45 While the observations of the Court in Watson 145 FCR 542 are pertinent to the consideration of the appellant's argument concerning the meaning of "set aside" and "revoke", they are otherwise of limited assistance in construing s 501CA(4). The observations in Watson 145 FCR 542 were made in the context of provisions of the Migration Act predating the enactment of those under consideration in this case. There are numerous instances in the Migration Act as presently enacted where the Minister is empowered to "set aside" particular decisions of a delegate or the Administrative Appeals Tribunal, but in the context of original decisions which were made only by a delegate or the Administrative Appeals Tribunal. Examples of this are in:
section 501A (power of the Minister to set aside a decision of a delegate or the Administrative Appeals Tribunal not to exercise powers conferred by s 501(1) and s 501(2));
section 501B (power of the Minister to set aside a decision of a delegate under s 501(1) or s 501(2) to refuse to grant a visa to a person or to cancel a visa that had been granted to a person);
section 501BA (power of the Minister to set aside a decision of a delegate or the Administrative Appeals Tribunal, but in circumstances where the decision was made by either of those entities under s 501CA to revoke a decision under subs 501(3A) to cancel a visa that had been granted to a person).

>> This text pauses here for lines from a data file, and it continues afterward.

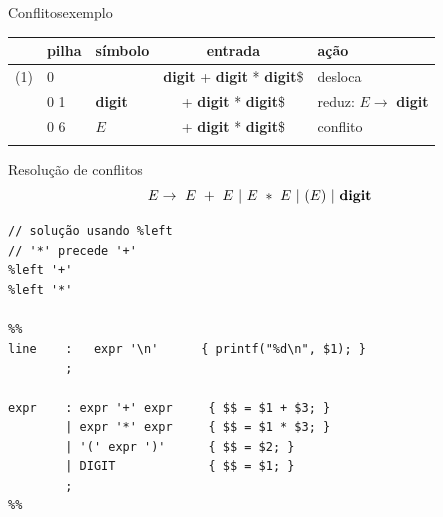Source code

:\begin{frame}{Conflitos}{exemplo}
\centering\small
  \bigskip

  \scriptsize
  \begin{tabular}[h]{r|l|l|c|l}
    \toprule
    & \hfil pilha &\hfil símbolo & entrada &\hfil ação \\
    \midrule
    (1) & 0 &  &\hfill {\bf digit} + {\bf digit} * {\bf digit}\$& desloca \\
    \only<2->{
    (2) & 0 1 &   {\bf digit} &\hfill + {\bf digit} * {\bf digit}\$ & reduz: $E\rightarrow$ {\bf digit} \\
    }
    \only<3->{
    (3) & 0 6 &   $E$ &\hfill + {\bf digit} * {\bf digit}\$ & {\large\color{red}conflito} \\
    }
    & & & &\\
   \bottomrule
  \end{tabular}
\end{frame}

\begin{frame}[fragile]{Resolução de conflitos}
  $$E \rightarrow\ E\ +\ E\ |\ E\ *\ E\ |\ (E)\ |\ \text{\bf digit} $$

  \small


\begin{lstlisting}
// solução usando %left
// '*' precede '+'
%left '+'
%left '*'

%%
line    :   expr '\n'      { printf("%d\n", $1); }
        ;

expr    : expr '+' expr     { $$ = $1 + $3; }
        | expr '*' expr     { $$ = $1 * $3; }
        | '(' expr ')'      { $$ = $2; }
        | DIGIT             { $$ = $1; }
        ;
%%
\end{lstlisting}
\end{frame}

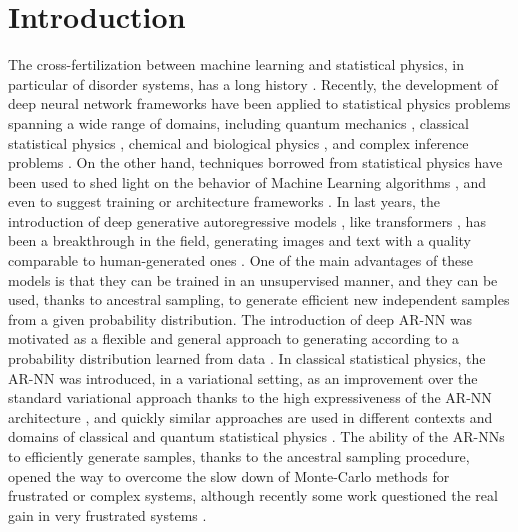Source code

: \documentclass[aps,physrev,10pt,floatfix,reprint]{revtex4-2}
\begin{document}
    
\maketitle
\tableofcontents
\section{Introduction} 
The cross-fertilization between machine learning and statistical physics, in particular of disorder systems, has a long history \cite{doi:10.1073/pnas.79.8.2554, PhysRevA.32.1007}.
Recently, the development of deep neural network frameworks \cite{bengioNatureDeepLearning2015} have been applied to statistical physics problems \cite{RevModPhys.91.045002} spanning a wide range of domains, including quantum mechanics \cite{doi:10.1126/science.aag2302, Nieuwenburg2017}, 
classical statistical physics \cite{Carrasquilla2017, Wu2019}, chemical and biological physics \cite{noe2019boltzmann,jumper2021highly}, and complex inference problems \cite{Biazzo2022}.
On the other hand, techniques borrowed from statistical physics have been used to shed light on the behavior of Machine Learning algorithms \cite{doi:10.1080/00018732.2016.1211393, Nguyen2017}, and even to suggest training or architecture frameworks \cite{Chaudhari_2019, pmlr-v37-sohl-dickstein15}.
In last years, the introduction of deep generative autoregressive models \cite{pmlr-v37-germain15, NIPS2016_b1301141}, like transformers \cite{NIPS2017_3f5ee243}, has been a breakthrough in the field, generating images and text with a quality comparable to human-generated ones \cite{https://doi.org/10.48550/arxiv.2005.14165}. One of the main advantages of these models is that they can be trained in an unsupervised manner, and they can be used, thanks to ancestral sampling, to generate efficient new independent samples from a given probability distribution. 
The introduction of deep AR-NN was motivated as a flexible and general approach to generating according to a probability distribution learned from data \cite{pmlr-v32-gregor14, pmlr-v15-larochelle11a, pmlr-v48-oord16}. In classical statistical physics, the AR-NN was introduced, in a variational setting, as an improvement over the standard variational approach thanks to the high expressiveness of the AR-NN architecture \cite{Wu2019}, and quickly similar approaches are used in different contexts and domains of classical \cite{10.1103/physreve.101.023304,PhysRevE.101.053312,PhysRevE.103.012103,PhysRevResearch.3.L042024,10.1038/s42256-021-00401-3} and quantum statistical physics \cite{10.1103/physrevlett.128.090501,PhysRevA.102.062413,PhysRevLett.124.020503,PhysRevResearch.2.023358, Liu_2021, Barrett2022}. The ability of the AR-NNs to efficiently generate samples, thanks to the ancestral sampling procedure, opened the way to overcome the slow down of Monte-Carlo methods for frustrated or complex systems, although recently some work questioned the real gain in very frustrated systems \cite{condmat7020038,https://doi.org/10.48550/arxiv.2210.11145}.
\end{document}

46 This can be contrasted with s 501CA, which specifically addresses revocation of decisions under s 501(3A), which decisions which could in individual circumstances be made by either the Minister or a delegate.
47 Further, as is clear from a perusal of the Migration Act, a number of powers conferred by the legislation can be exercised only by the Minister personally, for example those exercisable under s 500A(1) and (3) (as mandated by s 500A(6)), s 501(3) (as mandated by s 501(4)), s 501A(2) and (3) (as mandated by s 501A(5)), s 501B(2) (as mandated by s 501B(3)), s 501BA(2) (as mandated by s 501BA(4)). This is not the case in relation to decisions under s 501CA(4). There is no statutory mandate in s 501CA which limits either the Minister or a delegate to personally exercise the power conferred by that section - it is common ground that the power conferred by s 501CA can be exercised by either the Minister or a delegate.
48 The use of the word "revoke" in this context does not limit the exercise of the power to the maker of the original decision. A decision of the Minister's delegate made in accordance with s 501(3A) of the Migration Act, which decision was made by the delegate in exercise of the powers of the Minister, can be revoked by the Minister. The primary Judge so found at [55]-[61] - in my view correctly.